**PROVIDED INFORMATION**
┄┄┄┄┄┄

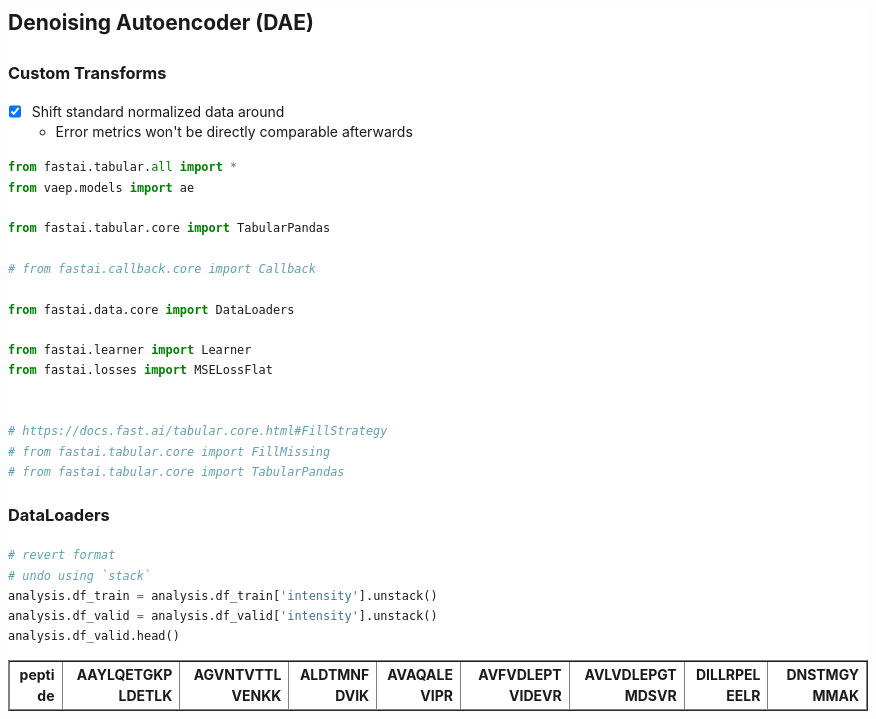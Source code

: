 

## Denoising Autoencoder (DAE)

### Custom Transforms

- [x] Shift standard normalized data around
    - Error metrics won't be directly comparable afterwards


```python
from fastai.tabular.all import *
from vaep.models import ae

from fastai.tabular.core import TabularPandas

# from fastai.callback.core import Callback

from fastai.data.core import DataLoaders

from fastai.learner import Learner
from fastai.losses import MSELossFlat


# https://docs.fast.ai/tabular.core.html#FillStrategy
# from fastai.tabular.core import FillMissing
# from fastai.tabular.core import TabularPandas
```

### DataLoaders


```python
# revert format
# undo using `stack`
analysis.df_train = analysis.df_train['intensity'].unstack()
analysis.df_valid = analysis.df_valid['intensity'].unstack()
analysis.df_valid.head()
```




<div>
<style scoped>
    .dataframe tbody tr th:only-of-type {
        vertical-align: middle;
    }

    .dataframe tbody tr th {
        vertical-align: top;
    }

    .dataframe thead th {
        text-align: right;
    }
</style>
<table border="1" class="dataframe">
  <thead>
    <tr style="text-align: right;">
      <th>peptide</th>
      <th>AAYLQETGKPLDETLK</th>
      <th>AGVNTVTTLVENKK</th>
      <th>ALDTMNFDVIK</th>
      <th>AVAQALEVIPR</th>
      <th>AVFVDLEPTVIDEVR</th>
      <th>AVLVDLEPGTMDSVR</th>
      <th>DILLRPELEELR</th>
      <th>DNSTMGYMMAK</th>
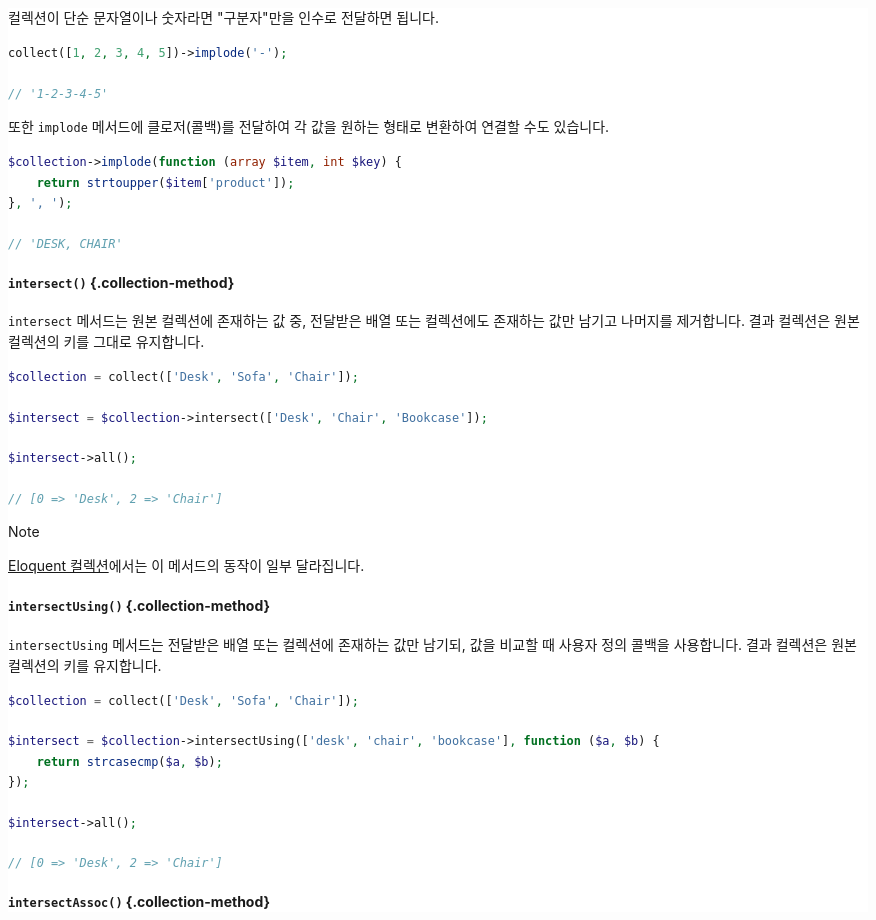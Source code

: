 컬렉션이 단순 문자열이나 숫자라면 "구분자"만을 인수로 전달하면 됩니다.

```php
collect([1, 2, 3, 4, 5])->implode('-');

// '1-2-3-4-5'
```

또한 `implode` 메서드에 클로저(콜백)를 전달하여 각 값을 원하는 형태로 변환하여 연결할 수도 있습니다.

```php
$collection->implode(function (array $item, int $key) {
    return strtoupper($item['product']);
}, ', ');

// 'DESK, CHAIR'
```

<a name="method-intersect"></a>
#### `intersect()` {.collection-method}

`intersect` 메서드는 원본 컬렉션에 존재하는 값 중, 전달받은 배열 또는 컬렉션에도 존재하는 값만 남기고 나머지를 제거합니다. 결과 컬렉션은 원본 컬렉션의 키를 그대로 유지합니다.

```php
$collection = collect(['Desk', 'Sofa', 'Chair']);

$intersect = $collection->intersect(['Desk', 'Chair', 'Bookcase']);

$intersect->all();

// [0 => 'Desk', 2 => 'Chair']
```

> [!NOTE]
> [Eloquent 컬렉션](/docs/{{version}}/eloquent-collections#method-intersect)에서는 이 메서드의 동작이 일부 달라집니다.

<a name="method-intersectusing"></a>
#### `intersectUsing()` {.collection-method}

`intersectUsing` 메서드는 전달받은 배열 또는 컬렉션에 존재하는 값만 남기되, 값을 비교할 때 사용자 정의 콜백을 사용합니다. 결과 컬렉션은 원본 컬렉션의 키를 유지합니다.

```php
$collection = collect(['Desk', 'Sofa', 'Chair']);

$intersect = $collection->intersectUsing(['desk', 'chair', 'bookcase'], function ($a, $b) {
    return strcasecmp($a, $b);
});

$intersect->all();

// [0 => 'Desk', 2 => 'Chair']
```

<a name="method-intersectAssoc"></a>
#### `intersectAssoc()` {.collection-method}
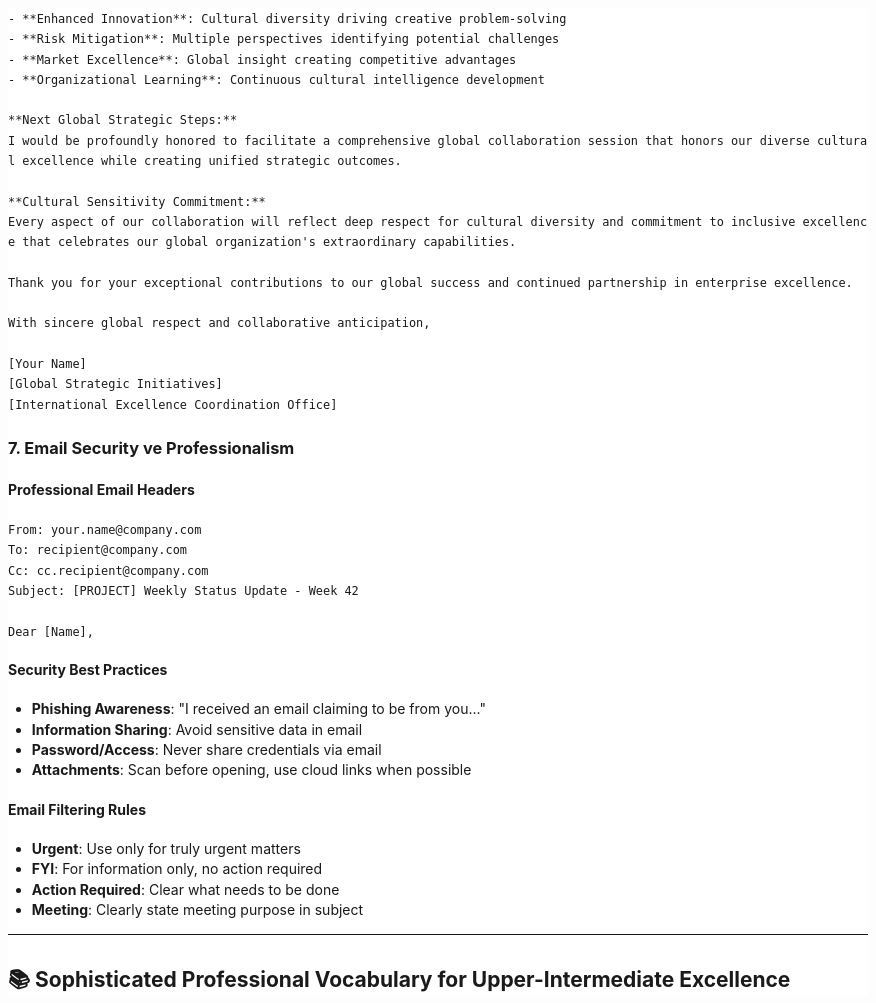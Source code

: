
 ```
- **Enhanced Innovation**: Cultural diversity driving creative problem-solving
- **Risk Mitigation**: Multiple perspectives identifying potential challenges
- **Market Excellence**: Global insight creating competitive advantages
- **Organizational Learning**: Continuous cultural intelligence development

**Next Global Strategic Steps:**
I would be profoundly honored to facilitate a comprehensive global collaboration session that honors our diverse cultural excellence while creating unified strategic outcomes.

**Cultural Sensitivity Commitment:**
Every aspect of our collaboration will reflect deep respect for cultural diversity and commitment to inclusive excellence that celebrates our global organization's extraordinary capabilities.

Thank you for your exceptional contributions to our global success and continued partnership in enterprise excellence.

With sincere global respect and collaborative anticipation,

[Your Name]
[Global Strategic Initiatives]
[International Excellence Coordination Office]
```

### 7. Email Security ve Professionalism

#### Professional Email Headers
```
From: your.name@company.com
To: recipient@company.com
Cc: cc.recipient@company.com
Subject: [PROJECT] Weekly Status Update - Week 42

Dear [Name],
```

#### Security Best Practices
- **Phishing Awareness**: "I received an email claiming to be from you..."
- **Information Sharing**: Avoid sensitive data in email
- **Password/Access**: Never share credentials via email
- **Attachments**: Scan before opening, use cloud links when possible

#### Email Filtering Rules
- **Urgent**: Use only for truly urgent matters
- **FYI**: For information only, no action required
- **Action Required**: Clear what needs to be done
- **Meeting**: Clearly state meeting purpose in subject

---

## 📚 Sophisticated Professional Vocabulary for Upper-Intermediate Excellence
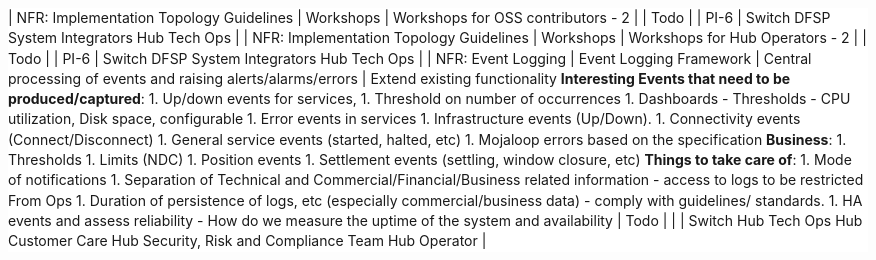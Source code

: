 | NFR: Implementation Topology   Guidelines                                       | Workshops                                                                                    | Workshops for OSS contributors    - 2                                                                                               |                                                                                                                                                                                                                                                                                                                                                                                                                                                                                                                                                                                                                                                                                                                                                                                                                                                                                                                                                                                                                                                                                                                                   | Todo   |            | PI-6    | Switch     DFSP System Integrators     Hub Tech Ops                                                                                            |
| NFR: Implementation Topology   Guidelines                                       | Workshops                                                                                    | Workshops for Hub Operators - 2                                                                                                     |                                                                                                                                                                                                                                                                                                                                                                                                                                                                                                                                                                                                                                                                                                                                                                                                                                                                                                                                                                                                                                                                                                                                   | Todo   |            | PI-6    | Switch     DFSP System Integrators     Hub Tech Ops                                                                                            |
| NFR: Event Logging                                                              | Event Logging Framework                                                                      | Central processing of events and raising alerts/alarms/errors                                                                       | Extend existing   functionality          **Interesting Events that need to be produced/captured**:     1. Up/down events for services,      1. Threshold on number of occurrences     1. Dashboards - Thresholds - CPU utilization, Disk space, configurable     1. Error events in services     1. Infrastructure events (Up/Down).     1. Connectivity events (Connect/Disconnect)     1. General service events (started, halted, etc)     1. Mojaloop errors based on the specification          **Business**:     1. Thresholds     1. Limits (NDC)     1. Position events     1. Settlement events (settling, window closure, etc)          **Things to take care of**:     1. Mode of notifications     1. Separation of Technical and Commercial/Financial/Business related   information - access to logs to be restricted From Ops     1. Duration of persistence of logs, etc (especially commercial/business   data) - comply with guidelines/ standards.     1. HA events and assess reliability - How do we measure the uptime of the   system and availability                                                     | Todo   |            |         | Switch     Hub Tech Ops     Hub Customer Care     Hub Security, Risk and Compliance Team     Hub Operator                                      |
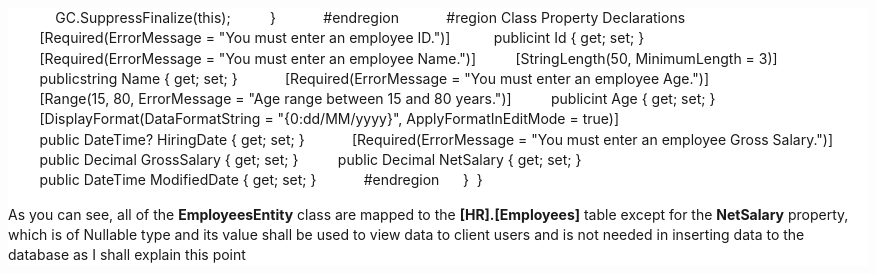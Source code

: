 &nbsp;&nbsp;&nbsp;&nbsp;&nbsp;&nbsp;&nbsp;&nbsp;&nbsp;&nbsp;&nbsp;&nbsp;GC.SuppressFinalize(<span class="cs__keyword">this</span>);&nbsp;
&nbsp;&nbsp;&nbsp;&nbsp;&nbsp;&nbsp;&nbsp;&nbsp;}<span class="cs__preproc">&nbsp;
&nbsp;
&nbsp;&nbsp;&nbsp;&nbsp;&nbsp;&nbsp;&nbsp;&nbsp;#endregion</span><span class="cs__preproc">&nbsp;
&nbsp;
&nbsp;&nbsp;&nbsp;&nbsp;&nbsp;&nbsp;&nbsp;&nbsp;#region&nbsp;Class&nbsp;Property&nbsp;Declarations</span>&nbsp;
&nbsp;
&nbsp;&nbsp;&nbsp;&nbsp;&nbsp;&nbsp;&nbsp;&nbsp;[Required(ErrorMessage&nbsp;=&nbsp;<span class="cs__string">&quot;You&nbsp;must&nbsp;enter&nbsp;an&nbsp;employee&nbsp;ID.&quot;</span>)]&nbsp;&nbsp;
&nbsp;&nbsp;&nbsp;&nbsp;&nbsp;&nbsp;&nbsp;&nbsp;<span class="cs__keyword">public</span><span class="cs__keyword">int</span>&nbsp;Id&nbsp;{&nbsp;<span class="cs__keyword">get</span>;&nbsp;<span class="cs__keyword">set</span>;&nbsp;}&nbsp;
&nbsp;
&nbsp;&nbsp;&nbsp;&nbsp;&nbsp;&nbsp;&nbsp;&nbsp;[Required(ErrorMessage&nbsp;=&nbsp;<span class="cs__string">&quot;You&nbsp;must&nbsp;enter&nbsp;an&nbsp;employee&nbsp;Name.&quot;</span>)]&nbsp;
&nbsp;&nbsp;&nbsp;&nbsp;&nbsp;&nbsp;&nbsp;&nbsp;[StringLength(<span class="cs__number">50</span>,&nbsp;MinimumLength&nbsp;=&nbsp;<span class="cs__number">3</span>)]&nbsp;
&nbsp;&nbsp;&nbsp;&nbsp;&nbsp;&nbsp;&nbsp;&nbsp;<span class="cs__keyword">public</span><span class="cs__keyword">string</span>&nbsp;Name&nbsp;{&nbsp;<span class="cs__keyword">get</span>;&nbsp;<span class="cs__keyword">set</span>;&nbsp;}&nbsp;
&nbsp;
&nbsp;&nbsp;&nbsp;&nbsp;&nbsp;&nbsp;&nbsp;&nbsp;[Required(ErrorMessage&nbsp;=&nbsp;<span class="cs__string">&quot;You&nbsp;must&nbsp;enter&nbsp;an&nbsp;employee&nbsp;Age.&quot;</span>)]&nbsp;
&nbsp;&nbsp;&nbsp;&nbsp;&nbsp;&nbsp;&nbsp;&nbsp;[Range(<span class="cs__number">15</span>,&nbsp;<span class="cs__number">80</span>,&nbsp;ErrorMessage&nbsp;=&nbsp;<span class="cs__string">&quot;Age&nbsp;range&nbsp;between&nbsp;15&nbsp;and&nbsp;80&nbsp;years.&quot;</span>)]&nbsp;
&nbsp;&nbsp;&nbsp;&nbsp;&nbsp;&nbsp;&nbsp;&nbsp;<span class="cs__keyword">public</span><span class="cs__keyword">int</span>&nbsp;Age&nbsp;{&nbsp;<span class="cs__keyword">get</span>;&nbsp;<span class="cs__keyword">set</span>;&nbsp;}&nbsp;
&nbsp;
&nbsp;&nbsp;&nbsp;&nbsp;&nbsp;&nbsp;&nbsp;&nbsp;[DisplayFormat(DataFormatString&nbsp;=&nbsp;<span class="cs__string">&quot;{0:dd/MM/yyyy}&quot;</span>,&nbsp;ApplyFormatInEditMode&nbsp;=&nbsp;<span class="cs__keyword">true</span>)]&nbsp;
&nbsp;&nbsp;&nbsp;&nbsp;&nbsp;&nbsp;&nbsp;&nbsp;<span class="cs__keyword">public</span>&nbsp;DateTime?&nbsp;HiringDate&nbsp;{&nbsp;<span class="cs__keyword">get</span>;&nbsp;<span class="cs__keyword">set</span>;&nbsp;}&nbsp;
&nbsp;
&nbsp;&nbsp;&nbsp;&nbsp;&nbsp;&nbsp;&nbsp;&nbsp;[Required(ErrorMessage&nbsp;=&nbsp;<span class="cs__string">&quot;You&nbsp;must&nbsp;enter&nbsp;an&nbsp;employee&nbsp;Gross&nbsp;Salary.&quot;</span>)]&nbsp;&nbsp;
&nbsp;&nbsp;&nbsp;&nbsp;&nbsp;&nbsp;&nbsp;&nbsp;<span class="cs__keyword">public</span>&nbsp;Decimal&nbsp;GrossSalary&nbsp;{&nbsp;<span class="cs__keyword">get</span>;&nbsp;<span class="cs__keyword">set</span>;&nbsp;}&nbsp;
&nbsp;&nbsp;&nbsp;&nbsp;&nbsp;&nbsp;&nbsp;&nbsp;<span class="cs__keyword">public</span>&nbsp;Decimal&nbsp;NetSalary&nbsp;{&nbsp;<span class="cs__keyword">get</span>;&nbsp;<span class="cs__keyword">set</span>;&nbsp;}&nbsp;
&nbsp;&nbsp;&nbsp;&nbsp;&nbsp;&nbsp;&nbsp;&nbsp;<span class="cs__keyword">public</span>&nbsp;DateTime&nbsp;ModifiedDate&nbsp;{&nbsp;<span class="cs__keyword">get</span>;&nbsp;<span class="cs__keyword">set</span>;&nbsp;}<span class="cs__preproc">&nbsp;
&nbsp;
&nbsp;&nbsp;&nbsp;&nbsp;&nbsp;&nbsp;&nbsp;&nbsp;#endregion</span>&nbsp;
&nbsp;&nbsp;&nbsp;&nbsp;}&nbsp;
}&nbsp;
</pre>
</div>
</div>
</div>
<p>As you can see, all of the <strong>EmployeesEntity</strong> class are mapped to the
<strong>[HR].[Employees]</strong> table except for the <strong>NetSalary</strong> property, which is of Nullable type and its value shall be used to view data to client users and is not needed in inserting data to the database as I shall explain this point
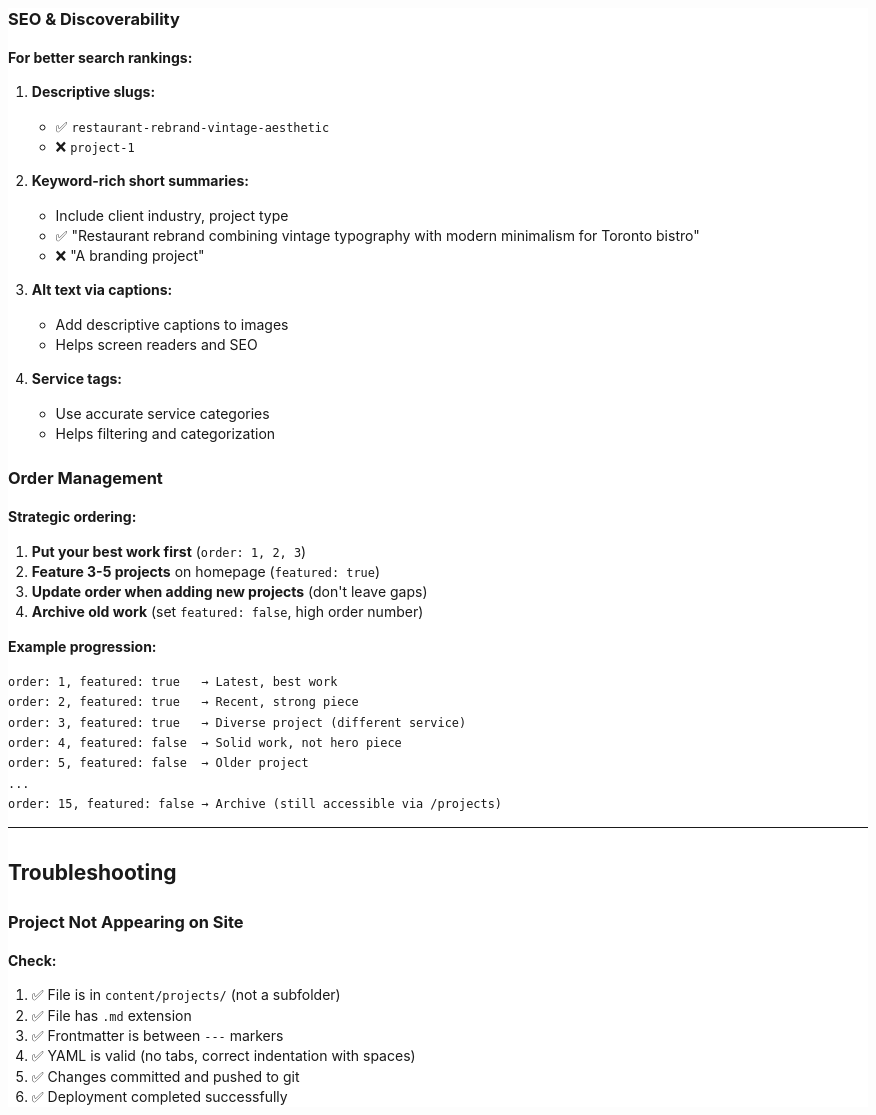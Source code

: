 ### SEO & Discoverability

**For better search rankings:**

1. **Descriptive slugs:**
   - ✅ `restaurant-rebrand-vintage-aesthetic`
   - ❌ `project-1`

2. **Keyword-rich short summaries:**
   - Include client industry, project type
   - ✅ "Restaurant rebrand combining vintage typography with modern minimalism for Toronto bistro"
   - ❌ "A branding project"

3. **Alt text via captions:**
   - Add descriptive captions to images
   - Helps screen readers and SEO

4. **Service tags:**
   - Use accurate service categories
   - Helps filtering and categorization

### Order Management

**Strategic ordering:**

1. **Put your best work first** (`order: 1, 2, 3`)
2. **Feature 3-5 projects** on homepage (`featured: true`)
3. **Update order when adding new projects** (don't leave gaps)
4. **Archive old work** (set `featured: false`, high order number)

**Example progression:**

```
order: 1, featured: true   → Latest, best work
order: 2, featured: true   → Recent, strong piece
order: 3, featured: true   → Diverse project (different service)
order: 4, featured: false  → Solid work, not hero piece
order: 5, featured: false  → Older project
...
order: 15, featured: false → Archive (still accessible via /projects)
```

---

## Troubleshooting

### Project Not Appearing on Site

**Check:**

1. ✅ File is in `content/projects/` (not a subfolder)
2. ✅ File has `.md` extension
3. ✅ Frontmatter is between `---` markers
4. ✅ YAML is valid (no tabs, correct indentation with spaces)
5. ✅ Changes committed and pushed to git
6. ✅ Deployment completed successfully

┄┄┄┄┄┄

Go through the listing above and copy each line where the string "intersectAssoc" appears.

<a name="method-intersectAssoc"></a>
#### `intersectAssoc()` {.collection-method}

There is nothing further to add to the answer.